=== Section Start ===

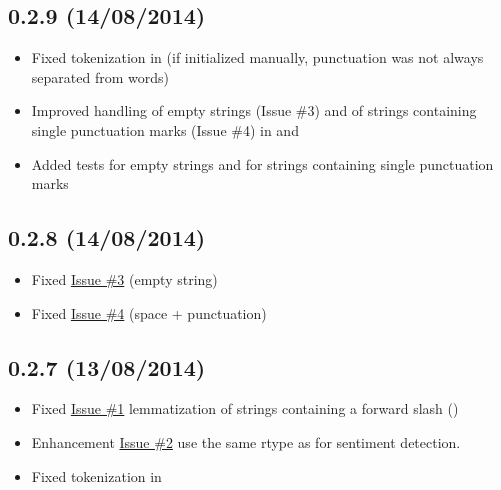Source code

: \documentclass[letterpaper,10pt,english]{sphinxmanual}
\begin{document}
\subsection{0.2.9 (14/08/2014)}
\label{changelog:id5}\begin{itemize}
\item {} 
Fixed tokenization in  (if initialized manually, punctuation was not always separated from words)

\item {} 
Improved handling of empty strings (Issue \#3) and of strings containing single punctuation marks (Issue \#4) in  and 

\item {} 
Added tests for empty strings and for strings containing single punctuation marks

\end{itemize}


\subsection{0.2.8 (14/08/2014)}
\label{changelog:id6}\begin{itemize}
\item {} 
Fixed \href{https://github.com/markuskiller/textblob-de/issues/3}{Issue \#3} (empty string)

\item {} 
Fixed \href{https://github.com/markuskiller/textblob-de/issues/4}{Issue \#4} (space + punctuation)

\end{itemize}


\subsection{0.2.7 (13/08/2014)}
\label{changelog:id7}\begin{itemize}
\item {} 
Fixed \href{https://github.com/markuskiller/textblob-de/issues/1}{Issue \#1} lemmatization of strings containing a forward slash (\code{/})

\item {} 
Enhancement \href{https://github.com/markuskiller/textblob-de/issues/2}{Issue \#2} use the same rtype as  for sentiment detection.

\item {} 
Fixed tokenization in 

\end{itemize}
\end{document}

=== Section End ===

* Task to carry out *
Transcribe the data exactly and leave no picture in the copy.

* Solved exercise *
Source code

: \documentclass[letterpaper,10pt,english]{sphinxmanual}
\begin{document}
\subsection{0.2.9 (14/08/2014)}
\label{changelog:id5}\begin{itemize}
\item {} 
Fixed tokenization in  (if initialized manually, punctuation was not always separated from words)

\item {} 
Improved handling of empty strings (Issue \#3) and of strings containing single punctuation marks (Issue \#4) in  and 

\item {} 
Added tests for empty strings and for strings containing single punctuation marks

\end{itemize}


\subsection{0.2.8 (14/08/2014)}
\label{changelog:id6}\begin{itemize}
\item {} 
Fixed \href{https://github.com/markuskiller/textblob-de/issues/3}{Issue \#3} (empty string)

\item {} 
Fixed \href{https://github.com/markuskiller/textblob-de/issues/4}{Issue \#4} (space + punctuation)

\end{itemize}


\subsection{0.2.7 (13/08/2014)}
\label{changelog:id7}\begin{itemize}
\item {} 
Fixed \href{https://github.com/markuskiller/textblob-de/issues/1}{Issue \#1} lemmatization of strings containing a forward slash (\code{/})

\item {} 
Enhancement \href{https://github.com/markuskiller/textblob-de/issues/2}{Issue \#2} use the same rtype as  for sentiment detection.

\item {} 
Fixed tokenization in 

\end{itemize}
\end{document}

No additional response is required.